▶ [The problem] Using the data that follows, say how many lines contain the word "client", giving the number by itself.

[Stored data]
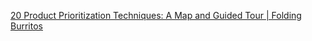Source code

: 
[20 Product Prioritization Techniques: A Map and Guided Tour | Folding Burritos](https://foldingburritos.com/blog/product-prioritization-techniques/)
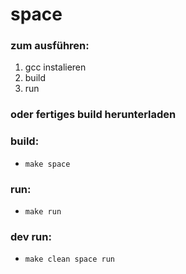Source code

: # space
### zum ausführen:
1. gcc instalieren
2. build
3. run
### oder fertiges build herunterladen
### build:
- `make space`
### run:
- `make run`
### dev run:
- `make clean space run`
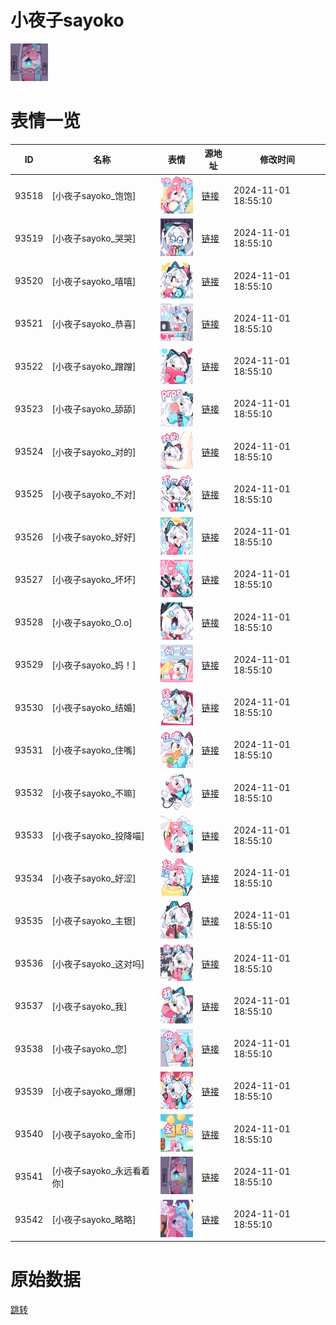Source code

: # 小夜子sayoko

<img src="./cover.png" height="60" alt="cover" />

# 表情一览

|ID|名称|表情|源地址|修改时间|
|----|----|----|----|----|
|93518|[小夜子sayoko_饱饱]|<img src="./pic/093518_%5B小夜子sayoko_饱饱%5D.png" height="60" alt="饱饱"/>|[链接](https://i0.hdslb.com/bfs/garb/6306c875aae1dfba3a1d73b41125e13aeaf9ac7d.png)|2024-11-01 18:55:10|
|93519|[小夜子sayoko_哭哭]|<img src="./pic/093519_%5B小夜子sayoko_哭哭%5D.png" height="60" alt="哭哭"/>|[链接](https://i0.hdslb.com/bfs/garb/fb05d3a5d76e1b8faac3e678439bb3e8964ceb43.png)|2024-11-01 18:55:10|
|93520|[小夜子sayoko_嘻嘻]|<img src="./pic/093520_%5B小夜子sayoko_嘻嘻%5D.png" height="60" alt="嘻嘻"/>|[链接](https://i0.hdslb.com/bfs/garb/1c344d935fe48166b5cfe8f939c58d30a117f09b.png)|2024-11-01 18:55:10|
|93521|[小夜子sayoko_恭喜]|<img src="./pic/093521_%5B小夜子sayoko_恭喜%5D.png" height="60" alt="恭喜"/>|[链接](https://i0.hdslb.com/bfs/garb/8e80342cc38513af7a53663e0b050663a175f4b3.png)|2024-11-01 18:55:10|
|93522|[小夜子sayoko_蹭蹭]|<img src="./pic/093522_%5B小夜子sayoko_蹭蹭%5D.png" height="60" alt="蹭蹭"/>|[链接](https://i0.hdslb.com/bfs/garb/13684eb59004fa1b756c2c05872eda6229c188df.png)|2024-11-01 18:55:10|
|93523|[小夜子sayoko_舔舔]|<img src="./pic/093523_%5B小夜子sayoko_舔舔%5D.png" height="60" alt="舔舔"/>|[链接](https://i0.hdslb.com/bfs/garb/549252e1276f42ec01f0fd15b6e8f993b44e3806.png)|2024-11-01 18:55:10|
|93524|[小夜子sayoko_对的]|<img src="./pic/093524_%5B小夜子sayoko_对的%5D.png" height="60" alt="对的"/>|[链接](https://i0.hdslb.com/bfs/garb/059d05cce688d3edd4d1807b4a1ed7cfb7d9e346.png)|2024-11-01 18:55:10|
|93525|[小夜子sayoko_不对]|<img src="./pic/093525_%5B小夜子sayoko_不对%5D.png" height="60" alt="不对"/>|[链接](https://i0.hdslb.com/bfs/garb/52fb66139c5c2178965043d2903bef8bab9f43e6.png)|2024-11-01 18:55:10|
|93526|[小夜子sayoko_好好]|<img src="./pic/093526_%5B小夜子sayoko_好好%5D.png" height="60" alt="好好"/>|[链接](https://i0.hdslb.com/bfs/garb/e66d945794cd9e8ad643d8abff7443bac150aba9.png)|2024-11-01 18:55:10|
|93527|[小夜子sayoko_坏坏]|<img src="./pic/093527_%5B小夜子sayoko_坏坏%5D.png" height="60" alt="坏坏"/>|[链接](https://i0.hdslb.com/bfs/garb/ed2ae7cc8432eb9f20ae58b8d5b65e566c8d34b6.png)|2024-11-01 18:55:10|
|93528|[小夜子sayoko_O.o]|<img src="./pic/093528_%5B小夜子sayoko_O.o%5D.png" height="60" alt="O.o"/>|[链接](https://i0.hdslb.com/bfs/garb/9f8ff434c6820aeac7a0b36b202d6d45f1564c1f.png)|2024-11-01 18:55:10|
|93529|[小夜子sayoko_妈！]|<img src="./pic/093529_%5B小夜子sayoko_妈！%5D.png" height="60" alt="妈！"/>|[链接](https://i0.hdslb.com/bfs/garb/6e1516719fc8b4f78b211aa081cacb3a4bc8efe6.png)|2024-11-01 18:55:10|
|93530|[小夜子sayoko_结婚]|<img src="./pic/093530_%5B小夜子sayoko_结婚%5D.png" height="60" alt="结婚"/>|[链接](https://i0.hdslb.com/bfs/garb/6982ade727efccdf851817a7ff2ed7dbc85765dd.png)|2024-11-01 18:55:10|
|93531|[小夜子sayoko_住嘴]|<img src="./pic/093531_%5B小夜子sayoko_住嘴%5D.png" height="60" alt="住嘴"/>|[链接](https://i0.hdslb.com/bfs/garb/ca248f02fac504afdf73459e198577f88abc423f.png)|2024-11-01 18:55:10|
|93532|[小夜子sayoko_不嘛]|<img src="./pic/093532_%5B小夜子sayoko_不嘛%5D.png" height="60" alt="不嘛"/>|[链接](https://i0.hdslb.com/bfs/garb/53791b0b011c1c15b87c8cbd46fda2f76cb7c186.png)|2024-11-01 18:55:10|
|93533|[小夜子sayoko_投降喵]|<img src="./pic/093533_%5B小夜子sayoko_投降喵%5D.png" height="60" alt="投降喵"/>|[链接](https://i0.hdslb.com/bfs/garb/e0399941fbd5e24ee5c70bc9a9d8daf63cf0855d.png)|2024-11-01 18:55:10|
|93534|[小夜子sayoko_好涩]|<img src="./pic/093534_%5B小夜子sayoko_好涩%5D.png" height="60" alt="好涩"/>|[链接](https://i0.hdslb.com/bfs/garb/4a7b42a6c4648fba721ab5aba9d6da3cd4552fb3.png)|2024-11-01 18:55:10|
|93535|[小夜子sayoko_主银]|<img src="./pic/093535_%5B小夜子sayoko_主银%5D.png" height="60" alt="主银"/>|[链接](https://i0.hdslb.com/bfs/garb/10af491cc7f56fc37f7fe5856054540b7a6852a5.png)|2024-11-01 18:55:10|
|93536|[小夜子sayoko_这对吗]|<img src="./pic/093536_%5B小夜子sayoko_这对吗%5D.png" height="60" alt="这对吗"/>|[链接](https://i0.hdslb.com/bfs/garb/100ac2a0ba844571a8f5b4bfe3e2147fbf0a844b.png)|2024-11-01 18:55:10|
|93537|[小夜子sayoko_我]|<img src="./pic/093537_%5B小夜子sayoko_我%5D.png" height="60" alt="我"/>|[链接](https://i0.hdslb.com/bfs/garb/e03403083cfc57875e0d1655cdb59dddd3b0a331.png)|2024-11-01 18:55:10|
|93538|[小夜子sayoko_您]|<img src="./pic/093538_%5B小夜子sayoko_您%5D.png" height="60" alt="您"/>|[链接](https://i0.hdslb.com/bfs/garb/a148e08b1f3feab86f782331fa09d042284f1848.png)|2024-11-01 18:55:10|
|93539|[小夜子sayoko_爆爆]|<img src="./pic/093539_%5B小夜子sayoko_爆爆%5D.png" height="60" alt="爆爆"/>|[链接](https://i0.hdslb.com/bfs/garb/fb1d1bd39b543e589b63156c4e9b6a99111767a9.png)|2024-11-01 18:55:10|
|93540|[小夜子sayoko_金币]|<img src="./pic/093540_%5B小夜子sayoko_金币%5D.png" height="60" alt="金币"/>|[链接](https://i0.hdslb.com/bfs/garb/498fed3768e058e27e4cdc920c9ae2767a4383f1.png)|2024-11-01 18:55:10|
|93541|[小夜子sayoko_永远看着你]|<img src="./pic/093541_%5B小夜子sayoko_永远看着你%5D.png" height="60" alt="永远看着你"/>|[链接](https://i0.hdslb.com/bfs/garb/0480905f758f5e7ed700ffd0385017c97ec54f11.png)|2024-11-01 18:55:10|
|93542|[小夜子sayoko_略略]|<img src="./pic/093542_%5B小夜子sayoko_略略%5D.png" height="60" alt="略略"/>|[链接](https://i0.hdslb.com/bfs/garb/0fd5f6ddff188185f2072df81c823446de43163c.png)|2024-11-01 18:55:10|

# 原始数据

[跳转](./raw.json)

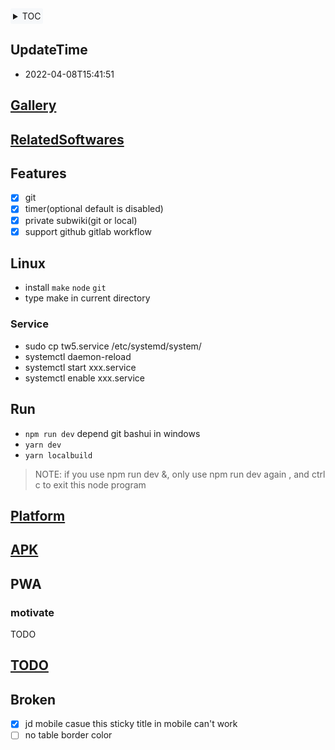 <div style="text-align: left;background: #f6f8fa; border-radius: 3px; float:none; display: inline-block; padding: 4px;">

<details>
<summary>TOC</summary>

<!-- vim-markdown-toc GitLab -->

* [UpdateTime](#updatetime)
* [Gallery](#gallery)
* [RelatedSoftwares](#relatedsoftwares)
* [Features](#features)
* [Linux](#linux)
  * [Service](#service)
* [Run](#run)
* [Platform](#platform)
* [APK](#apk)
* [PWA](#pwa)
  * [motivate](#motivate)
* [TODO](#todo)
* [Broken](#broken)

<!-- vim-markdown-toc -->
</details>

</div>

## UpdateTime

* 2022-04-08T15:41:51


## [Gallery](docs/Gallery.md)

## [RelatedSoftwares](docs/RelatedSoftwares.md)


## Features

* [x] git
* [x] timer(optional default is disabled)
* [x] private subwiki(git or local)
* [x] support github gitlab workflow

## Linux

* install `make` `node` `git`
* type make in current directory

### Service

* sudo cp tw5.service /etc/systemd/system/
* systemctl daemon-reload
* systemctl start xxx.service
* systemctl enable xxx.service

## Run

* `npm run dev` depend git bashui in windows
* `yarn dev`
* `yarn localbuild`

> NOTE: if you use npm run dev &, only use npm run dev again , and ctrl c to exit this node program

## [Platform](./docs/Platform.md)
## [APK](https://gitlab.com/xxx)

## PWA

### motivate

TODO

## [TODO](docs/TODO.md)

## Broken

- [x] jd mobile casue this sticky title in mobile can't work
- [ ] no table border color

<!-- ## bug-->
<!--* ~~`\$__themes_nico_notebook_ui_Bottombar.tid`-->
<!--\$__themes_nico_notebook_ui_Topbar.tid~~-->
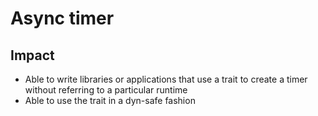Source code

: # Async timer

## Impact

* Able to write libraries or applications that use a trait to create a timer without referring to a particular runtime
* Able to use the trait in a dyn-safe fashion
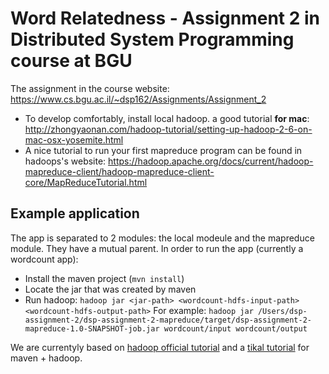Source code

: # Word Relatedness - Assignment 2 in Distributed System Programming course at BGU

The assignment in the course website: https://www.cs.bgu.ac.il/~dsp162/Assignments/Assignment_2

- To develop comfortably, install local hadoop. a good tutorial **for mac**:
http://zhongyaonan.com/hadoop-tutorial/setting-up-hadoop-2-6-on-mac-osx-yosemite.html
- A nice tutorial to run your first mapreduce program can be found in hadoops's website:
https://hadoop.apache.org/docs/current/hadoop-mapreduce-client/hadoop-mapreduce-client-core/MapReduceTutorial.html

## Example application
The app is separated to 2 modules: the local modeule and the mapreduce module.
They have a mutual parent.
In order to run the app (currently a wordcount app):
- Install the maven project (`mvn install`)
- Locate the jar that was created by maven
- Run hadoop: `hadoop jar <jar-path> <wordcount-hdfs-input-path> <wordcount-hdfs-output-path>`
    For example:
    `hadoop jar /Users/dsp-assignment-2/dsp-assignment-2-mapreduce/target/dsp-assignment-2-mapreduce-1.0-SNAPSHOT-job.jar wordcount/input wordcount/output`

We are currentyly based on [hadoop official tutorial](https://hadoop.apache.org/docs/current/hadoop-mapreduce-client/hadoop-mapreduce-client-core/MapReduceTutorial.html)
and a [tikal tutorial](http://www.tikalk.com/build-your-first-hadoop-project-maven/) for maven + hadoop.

▶ [Exercise output] 2